[Paper Review & Implementation] Deep Residual Learning for Image Recognition (ResNet, 2015) + Interpretation of ResNet as Ensembles of Networks (2016)
Outlines
- References
- Issue of Interest : Degradation
- Skip Connection & Projection Connection
- ResNet Architecture
- Implementation with PyTorch
- Model Summary
- Forward Pass
- Interpretation of ResNet as Ensembles of Multiple Networks with Varying Depth
- Importance of Shorter Paths
References
- Deep Residual Learning for Image Recognition, Kaiming He (2015)
- Residual Networks Behave Like Ensembles of Relatively Shallow Networks, Andreas Veit (2016)
Issue of Interest - Degradation
-
As the depth of network increases, a degradation problem where deeper network produces lower training accuracy compared to its shallower couterpart become more pronounced.
-
Previously, main concern regarding to stacking more layers to network is gradient vanishing and exploding problem, which has been addressed with batch normalization and normalized initialization (e.g. kaiming initialization).
-
Even without those vanishing gradient problems, accuracy of neural networt starts to gets saturated as layer goes deeper and shows higher training error than the shallower networks, which represents adding layers can lead to under-fitting of the network.
-
The result above in the Figure 1. where 56-layer model recorded lower training error than 20-layer doesn’t make sense because there’s always a solution where 56-layer do the same thing for 20 layers and added layers are just identity mappings.
-
Occurence of the degradation problem even with the existence of simple solution indicates that current deeper networks might have difficulties in approximating identity mappings by deeply stacked multiple layers.
-
Hence, the paper introduces “deep residual learning” where network learns to fit only residual part (difference between desired underlying mapping and input), instead of directly optimizing the underlying mappings
-
$\large H(x) \approx x \,= F(x) + x$ $\large H(x)$ : desired underlying mappings, $\large F(x)$ : residual mappings, $\large x$ : input
-
This approach seems quite reasonable in that as the depth of network increases, the optimal role of single layer tends to be limited to make very small and accurate perturbations from the previous input with a resonable preconditioning x. (This assumption is quite validated in Figure 7. that shows standard deviations (std) of layer responses of ResNet model is smaller than plain model in genenral)

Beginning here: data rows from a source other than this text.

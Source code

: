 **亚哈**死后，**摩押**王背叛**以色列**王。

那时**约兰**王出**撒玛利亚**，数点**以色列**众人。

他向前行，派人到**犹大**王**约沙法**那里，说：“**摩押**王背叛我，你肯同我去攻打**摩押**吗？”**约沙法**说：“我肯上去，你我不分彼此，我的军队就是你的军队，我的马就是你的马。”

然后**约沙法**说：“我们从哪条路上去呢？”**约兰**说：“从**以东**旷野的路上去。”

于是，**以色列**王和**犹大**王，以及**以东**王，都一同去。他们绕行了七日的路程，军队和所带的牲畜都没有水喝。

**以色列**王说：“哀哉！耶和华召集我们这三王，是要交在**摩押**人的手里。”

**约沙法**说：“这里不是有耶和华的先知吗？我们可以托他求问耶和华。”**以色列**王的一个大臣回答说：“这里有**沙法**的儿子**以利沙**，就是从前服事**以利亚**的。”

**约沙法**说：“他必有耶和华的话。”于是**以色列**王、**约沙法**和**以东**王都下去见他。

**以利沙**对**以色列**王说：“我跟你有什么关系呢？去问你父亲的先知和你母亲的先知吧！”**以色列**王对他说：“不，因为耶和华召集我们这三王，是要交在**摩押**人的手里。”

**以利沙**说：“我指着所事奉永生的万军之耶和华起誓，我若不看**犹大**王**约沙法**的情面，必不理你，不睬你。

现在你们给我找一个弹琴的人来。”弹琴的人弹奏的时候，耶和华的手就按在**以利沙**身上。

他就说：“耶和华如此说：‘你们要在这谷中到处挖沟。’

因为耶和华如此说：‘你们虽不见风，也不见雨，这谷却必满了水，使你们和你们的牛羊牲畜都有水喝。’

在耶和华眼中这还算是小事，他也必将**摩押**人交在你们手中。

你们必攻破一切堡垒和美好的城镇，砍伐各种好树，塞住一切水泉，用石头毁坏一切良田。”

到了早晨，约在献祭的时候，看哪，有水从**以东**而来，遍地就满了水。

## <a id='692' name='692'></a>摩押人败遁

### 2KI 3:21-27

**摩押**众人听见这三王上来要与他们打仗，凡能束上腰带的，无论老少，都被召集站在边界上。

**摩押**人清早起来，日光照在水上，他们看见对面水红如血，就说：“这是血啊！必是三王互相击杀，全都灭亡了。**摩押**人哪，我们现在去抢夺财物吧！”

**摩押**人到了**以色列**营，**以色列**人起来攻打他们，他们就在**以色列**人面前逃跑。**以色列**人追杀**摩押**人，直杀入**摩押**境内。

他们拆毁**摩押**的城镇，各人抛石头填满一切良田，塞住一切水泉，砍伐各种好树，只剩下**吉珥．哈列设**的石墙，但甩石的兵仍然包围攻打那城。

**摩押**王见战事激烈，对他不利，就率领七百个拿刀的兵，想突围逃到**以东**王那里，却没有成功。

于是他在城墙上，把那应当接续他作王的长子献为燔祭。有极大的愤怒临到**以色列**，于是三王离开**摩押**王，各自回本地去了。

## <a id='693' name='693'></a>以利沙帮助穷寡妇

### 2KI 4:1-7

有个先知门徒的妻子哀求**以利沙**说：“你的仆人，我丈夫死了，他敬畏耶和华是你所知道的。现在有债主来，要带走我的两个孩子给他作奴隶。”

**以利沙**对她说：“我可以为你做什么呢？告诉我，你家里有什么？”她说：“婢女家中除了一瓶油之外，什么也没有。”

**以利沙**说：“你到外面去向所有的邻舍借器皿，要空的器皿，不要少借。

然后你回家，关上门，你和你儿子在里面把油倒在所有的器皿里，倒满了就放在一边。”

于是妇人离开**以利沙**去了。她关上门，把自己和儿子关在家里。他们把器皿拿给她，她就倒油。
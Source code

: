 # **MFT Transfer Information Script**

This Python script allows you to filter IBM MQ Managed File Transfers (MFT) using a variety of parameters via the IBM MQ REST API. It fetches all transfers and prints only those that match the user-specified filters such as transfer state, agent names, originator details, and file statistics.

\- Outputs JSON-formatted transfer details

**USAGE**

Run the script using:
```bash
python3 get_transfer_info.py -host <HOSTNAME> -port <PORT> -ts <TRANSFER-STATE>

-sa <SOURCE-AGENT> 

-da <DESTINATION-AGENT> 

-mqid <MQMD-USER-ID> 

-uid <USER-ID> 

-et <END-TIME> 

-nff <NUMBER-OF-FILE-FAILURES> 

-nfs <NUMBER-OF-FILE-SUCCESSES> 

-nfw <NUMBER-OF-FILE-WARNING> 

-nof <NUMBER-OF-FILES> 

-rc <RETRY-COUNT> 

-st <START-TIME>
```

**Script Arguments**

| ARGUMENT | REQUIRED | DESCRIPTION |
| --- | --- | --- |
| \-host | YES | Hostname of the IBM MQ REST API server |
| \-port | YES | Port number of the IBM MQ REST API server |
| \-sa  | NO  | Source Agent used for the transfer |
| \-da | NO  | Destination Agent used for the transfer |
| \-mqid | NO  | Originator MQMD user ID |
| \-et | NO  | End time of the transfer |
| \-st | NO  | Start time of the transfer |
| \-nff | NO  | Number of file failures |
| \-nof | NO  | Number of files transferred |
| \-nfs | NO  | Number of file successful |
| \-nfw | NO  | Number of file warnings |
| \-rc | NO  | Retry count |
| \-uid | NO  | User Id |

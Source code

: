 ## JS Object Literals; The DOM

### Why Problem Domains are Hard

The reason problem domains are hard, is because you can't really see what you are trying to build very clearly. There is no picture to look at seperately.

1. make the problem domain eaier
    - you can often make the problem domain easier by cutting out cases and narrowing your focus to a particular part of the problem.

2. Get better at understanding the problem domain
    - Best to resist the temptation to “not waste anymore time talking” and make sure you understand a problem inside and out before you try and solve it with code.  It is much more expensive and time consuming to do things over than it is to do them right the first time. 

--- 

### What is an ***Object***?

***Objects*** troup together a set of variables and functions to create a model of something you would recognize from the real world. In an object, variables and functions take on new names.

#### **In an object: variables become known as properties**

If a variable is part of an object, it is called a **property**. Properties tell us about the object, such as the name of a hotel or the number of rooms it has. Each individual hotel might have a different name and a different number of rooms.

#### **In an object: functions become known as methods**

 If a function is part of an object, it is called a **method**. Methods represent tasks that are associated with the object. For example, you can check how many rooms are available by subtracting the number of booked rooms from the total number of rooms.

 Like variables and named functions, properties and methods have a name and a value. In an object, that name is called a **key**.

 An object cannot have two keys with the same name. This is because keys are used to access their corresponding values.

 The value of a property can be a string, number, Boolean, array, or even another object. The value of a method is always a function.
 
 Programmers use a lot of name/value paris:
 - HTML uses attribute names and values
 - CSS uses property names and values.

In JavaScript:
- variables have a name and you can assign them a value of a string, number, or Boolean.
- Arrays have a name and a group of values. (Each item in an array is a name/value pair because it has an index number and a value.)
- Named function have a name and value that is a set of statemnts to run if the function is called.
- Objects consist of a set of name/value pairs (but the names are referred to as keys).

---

- Under this network architecture, optimal function for identity mapping is simply zero instead of optimizing completely new funciton that approximates the input.
Skip Connection and Projection Connection
- To implement residual learning, the researcher added direct shortcut from input to output of residual mapping function
$\large y = F(x, {W_i}) + x$
-
The function $F(x, {W_i})$ represents the residual mapping to be learned that consists of two or more layers
-
Operations required to perform the shorcut connection is no more than a simple element-wise addition, which introduces neither extra parameters nor computational complexity
-
In case where the dimensions of F(x) changes from x due to the computations during residual mapping (e.g. convolution with stride 2 or convolution with larger feature maps), projection shortcut can be used to match the dimension. (typically done by 1x1 convolution with stride or matched featured maps)
$\large y = F(x, {W_i}) + W_sx$
ResNet Architecture
1. Comparison with VGG-19
- solind lines represent skip connection and dashed lines represent projection lines
2. Bottleneck Building Block
- to reduce the number of parameters, first implement 1x1 convolution with reduced feature maps and then perform 3x3 convolution followed by again 1x1 convolution with increased feature dimension.
- replace 2-layer block (3x3 -> 3x3) into 3-layer bottleneck block (1x1 -> 3x3 -> 1x1)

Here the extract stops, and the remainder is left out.